Yes, too many Indian authors write about immigration and living in an unaccustomed world, but Lahiri’s writing moves and grows as if unguided by a pen. The characters are themselves and grow into who they want to be in the most organic manner. She’s in no hurry. The last three stories in this short story collection, about Hema and Kaushik are some of the most beautiful stories I’ve read. You can read the first one here.
Interpreter of Maladies, her Pulitzer Prize winning collection of short stories moves from simple immigration issues to insightful stories about relationships. And her Indian characters could, really be of any nationality. The New Yorker’s archive has Sexy, one of my favourite stories from the book, here.
Some books come to you when you need them the most. Almost like the universe saw your underlying restlessness and frustration, scanned its ginormous library and threw a book in your lap.
Displacement is universal. Whether you’ve lived in the same house since you were born or whether you’ve moved three cities in the past year, the feeling of not entirely fitting in, is universal. There is always some people, some place where you struggle between who you are and who you are trying to be.
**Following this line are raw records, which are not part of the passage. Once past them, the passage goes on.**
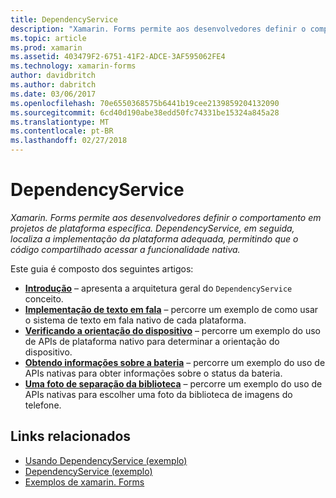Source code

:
 ```yaml
---
title: DependencyService
description: "Xamarin. Forms permite aos desenvolvedores definir o comportamento em projetos de plataforma específica. DependencyService, em seguida, localiza a implementação da plataforma adequada, permitindo que o código compartilhado acessar a funcionalidade nativa."
ms.topic: article
ms.prod: xamarin
ms.assetid: 403479F2-6751-41F2-ADCE-3AF595062FE4
ms.technology: xamarin-forms
author: davidbritch
ms.author: dabritch
ms.date: 03/06/2017
ms.openlocfilehash: 70e6550368575b6441b19cee2139859204132090
ms.sourcegitcommit: 6cd40d190abe38edd50fc74331be15324a845a28
ms.translationtype: MT
ms.contentlocale: pt-BR
ms.lasthandoff: 02/27/2018
---
```

# <a name="dependencyservice"></a>DependencyService

_Xamarin. Forms permite aos desenvolvedores definir o comportamento em projetos de plataforma específica. DependencyService, em seguida, localiza a implementação da plataforma adequada, permitindo que o código compartilhado acessar a funcionalidade nativa._

Este guia é composto dos seguintes artigos:

- **[Introdução](introduction.md)**  &ndash; apresenta a arquitetura geral do `DependencyService` conceito.
- **[Implementação de texto em fala](text-to-speech.md)**  &ndash; percorre um exemplo de como usar o sistema de texto em fala nativo de cada plataforma.
- **[Verificando a orientação do dispositivo](device-orientation.md)**  &ndash; percorre um exemplo do uso de APIs de plataforma nativo para determinar a orientação do dispositivo.
- **[Obtendo informações sobre a bateria](battery-info.md)**  &ndash; percorre um exemplo do uso de APIs nativas para obter informações sobre o status da bateria.
- **[Uma foto de separação da biblioteca](photo-picker.md)**  &ndash; percorre um exemplo do uso de APIs nativas para escolher uma foto da biblioteca de imagens do telefone.


## <a name="related-links"></a>Links relacionados

- [Usando DependencyService (exemplo)](https://developer.xamarin.com/samples/UsingDependencyService)
- [DependencyService (exemplo)](https://developer.xamarin.com/samples/xamarin-forms/DependencyService/DependencyServiceSample)
- [Exemplos de xamarin. Forms](https://github.com/xamarin/xamarin-forms-samples)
Jhumpa Lahiri is credited with having changed the future and course of American fiction and was slammed by some Indian critics for not painting Indians in a more positive light. But I think she has the ability to spin life’s most simple, monotonous chore into the most wonderful story, like this one about her father cooking pulav. Lahiri’s stories have a universal appeal aided with the slow and steady pace that makes you feel like your own life (if chronicled in it’s truest sense by a really brilliant writer) would fit right into the pages of a Jhumpa Lahiri book.